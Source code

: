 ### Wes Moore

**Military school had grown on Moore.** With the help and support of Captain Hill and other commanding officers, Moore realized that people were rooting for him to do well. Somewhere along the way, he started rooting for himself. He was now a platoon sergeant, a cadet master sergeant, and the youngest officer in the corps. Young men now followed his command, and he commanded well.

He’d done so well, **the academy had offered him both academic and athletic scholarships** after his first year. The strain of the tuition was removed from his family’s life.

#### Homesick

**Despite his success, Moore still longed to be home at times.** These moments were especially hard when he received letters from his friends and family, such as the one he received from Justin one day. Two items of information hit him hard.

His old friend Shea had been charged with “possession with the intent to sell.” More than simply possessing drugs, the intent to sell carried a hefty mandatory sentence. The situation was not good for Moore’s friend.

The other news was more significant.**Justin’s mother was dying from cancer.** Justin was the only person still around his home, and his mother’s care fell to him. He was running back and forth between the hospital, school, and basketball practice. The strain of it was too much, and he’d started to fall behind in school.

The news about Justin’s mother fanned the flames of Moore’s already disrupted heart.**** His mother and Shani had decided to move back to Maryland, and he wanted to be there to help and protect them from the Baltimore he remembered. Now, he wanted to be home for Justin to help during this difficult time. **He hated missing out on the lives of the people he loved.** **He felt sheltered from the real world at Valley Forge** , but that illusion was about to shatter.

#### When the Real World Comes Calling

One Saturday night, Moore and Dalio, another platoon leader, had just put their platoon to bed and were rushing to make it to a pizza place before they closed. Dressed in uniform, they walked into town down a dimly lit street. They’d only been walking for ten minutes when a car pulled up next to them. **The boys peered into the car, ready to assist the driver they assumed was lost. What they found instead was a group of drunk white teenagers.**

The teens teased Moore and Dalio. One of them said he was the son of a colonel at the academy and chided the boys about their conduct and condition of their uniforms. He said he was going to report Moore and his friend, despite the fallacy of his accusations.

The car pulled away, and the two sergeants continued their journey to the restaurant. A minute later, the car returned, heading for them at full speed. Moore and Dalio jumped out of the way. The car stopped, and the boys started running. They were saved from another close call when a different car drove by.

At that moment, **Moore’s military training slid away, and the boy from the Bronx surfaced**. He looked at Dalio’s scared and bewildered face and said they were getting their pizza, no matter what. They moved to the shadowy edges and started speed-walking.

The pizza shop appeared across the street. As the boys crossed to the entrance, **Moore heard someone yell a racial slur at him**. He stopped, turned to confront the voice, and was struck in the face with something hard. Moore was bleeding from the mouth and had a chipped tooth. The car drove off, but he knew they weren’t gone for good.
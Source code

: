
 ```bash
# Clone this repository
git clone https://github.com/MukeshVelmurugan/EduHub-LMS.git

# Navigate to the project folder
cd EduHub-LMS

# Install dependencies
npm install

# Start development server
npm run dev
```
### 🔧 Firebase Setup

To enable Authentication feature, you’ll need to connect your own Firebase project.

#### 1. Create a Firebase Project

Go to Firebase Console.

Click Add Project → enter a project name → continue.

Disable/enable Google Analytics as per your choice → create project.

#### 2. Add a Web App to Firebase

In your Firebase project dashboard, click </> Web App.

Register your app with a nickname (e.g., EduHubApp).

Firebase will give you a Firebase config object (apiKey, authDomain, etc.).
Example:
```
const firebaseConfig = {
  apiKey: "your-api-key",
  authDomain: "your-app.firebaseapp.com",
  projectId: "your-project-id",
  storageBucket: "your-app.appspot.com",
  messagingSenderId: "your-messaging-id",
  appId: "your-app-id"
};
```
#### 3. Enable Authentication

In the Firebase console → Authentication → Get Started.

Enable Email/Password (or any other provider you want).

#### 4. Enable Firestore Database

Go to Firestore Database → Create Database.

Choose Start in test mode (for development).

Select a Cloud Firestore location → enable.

| Required action |
Give back the entire listing, line for line, exactly as it stands.

| Task answer |
Source code

: ### Wes Moore

**Military school had grown on Moore.** With the help and support of Captain Hill and other commanding officers, Moore realized that people were rooting for him to do well. Somewhere along the way, he started rooting for himself. He was now a platoon sergeant, a cadet master sergeant, and the youngest officer in the corps. Young men now followed his command, and he commanded well.

He’d done so well, **the academy had offered him both academic and athletic scholarships** after his first year. The strain of the tuition was removed from his family’s life.

#### Homesick

**Despite his success, Moore still longed to be home at times.** These moments were especially hard when he received letters from his friends and family, such as the one he received from Justin one day. Two items of information hit him hard.

His old friend Shea had been charged with “possession with the intent to sell.” More than simply possessing drugs, the intent to sell carried a hefty mandatory sentence. The situation was not good for Moore’s friend.

The other news was more significant.**Justin’s mother was dying from cancer.** Justin was the only person still around his home, and his mother’s care fell to him. He was running back and forth between the hospital, school, and basketball practice. The strain of it was too much, and he’d started to fall behind in school.

The news about Justin’s mother fanned the flames of Moore’s already disrupted heart.**** His mother and Shani had decided to move back to Maryland, and he wanted to be there to help and protect them from the Baltimore he remembered. Now, he wanted to be home for Justin to help during this difficult time. **He hated missing out on the lives of the people he loved.** **He felt sheltered from the real world at Valley Forge** , but that illusion was about to shatter.

#### When the Real World Comes Calling

One Saturday night, Moore and Dalio, another platoon leader, had just put their platoon to bed and were rushing to make it to a pizza place before they closed. Dressed in uniform, they walked into town down a dimly lit street. They’d only been walking for ten minutes when a car pulled up next to them. **The boys peered into the car, ready to assist the driver they assumed was lost. What they found instead was a group of drunk white teenagers.**

The teens teased Moore and Dalio. One of them said he was the son of a colonel at the academy and chided the boys about their conduct and condition of their uniforms. He said he was going to report Moore and his friend, despite the fallacy of his accusations.

The car pulled away, and the two sergeants continued their journey to the restaurant. A minute later, the car returned, heading for them at full speed. Moore and Dalio jumped out of the way. The car stopped, and the boys started running. They were saved from another close call when a different car drove by.

At that moment, **Moore’s military training slid away, and the boy from the Bronx surfaced**. He looked at Dalio’s scared and bewildered face and said they were getting their pizza, no matter what. They moved to the shadowy edges and started speed-walking.

The pizza shop appeared across the street. As the boys crossed to the entrance, **Moore heard someone yell a racial slur at him**. He stopped, turned to confront the voice, and was struck in the face with something hard. Moore was bleeding from the mouth and had a chipped tooth. The car drove off, but he knew they weren’t gone for good.
Source code

:
 ```bash
# Clone this repository
git clone https://github.com/MukeshVelmurugan/EduHub-LMS.git

# Navigate to the project folder
cd EduHub-LMS

# Install dependencies
npm install

# Start development server
npm run dev
```
### 🔧 Firebase Setup

To enable Authentication feature, you’ll need to connect your own Firebase project.

#### 1. Create a Firebase Project

Go to Firebase Console.

Click Add Project → enter a project name → continue.

Disable/enable Google Analytics as per your choice → create project.

#### 2. Add a Web App to Firebase

In your Firebase project dashboard, click </> Web App.

Register your app with a nickname (e.g., EduHubApp).

Firebase will give you a Firebase config object (apiKey, authDomain, etc.).
Example:
```
const firebaseConfig = {
  apiKey: "your-api-key",
  authDomain: "your-app.firebaseapp.com",
  projectId: "your-project-id",
  storageBucket: "your-app.appspot.com",
  messagingSenderId: "your-messaging-id",
  appId: "your-app-id"
};
```
#### 3. Enable Authentication

In the Firebase console → Authentication → Get Started.

Enable Email/Password (or any other provider you want).

#### 4. Enable Firestore Database

Go to Firestore Database → Create Database.

Choose Start in test mode (for development).

Select a Cloud Firestore location → enable.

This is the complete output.